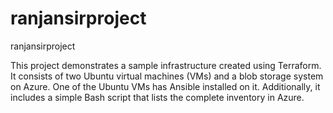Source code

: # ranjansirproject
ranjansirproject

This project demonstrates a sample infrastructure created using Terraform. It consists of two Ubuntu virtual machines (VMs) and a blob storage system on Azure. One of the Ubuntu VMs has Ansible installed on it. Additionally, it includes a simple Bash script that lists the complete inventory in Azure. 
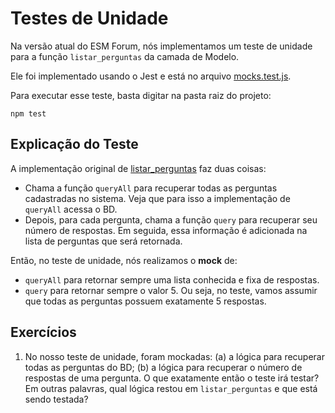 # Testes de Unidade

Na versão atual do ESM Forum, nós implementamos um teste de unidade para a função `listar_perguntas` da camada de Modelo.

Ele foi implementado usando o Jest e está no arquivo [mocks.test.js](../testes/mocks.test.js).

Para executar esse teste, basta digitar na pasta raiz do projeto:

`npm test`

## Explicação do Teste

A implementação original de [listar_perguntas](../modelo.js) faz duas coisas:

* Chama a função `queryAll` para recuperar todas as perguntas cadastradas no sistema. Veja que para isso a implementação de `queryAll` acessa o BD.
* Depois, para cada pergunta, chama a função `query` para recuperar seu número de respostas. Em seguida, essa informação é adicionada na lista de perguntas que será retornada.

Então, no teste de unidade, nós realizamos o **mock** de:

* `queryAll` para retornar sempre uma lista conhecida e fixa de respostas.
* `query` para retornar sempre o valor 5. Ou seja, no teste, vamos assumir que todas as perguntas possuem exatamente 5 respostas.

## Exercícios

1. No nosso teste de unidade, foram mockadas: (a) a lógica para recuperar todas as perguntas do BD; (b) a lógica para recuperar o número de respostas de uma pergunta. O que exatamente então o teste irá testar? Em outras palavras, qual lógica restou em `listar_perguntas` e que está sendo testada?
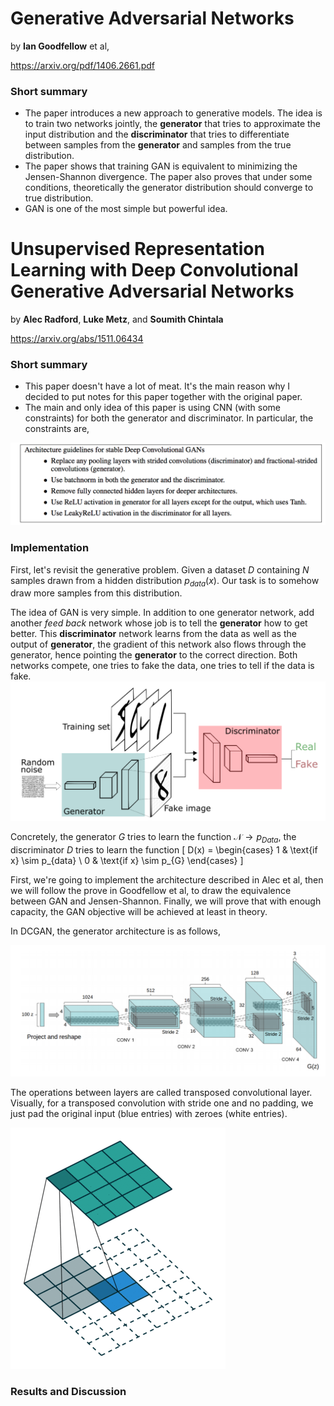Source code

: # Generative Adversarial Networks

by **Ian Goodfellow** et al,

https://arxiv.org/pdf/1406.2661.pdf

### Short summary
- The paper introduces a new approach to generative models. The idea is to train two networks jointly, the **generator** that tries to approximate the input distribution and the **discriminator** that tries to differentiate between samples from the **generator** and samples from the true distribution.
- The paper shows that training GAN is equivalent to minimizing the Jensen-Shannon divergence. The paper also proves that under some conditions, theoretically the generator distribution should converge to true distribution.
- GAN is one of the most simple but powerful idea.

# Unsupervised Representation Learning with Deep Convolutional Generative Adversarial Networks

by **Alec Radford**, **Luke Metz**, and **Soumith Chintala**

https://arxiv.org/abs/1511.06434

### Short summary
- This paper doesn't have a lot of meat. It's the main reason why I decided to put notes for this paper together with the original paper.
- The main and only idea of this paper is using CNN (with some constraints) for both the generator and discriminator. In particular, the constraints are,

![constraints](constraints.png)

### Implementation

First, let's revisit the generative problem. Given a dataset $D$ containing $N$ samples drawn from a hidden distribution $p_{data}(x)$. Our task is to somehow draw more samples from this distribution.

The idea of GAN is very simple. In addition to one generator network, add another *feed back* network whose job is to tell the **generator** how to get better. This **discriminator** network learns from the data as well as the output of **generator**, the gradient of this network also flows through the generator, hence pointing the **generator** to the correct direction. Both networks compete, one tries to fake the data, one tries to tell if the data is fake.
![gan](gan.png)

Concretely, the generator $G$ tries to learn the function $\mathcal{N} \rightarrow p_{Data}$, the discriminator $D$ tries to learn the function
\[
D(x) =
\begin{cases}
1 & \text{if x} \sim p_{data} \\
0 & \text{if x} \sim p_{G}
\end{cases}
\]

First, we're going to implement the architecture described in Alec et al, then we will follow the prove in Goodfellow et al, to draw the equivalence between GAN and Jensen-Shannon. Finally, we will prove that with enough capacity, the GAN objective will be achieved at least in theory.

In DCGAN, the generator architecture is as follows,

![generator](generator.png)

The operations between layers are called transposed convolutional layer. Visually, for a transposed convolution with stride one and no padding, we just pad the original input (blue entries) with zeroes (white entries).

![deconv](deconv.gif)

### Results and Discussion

## What the task requires
From the records above, copy every line that includes the word "distribution".

## Written answer
- The paper introduces a new approach to generative models. The idea is to train two networks jointly, the **generator** that tries to approximate the input distribution and the **discriminator** that tries to differentiate between samples from the **generator** and samples from the true distribution.
- The paper shows that training GAN is equivalent to minimizing the Jensen-Shannon divergence. The paper also proves that under some conditions, theoretically the generator distribution should converge to true distribution.
First, let's revisit the generative problem. Given a dataset $D$ containing $N$ samples drawn from a hidden distribution $p_{data}(x)$. Our task is to somehow draw more samples from this distribution.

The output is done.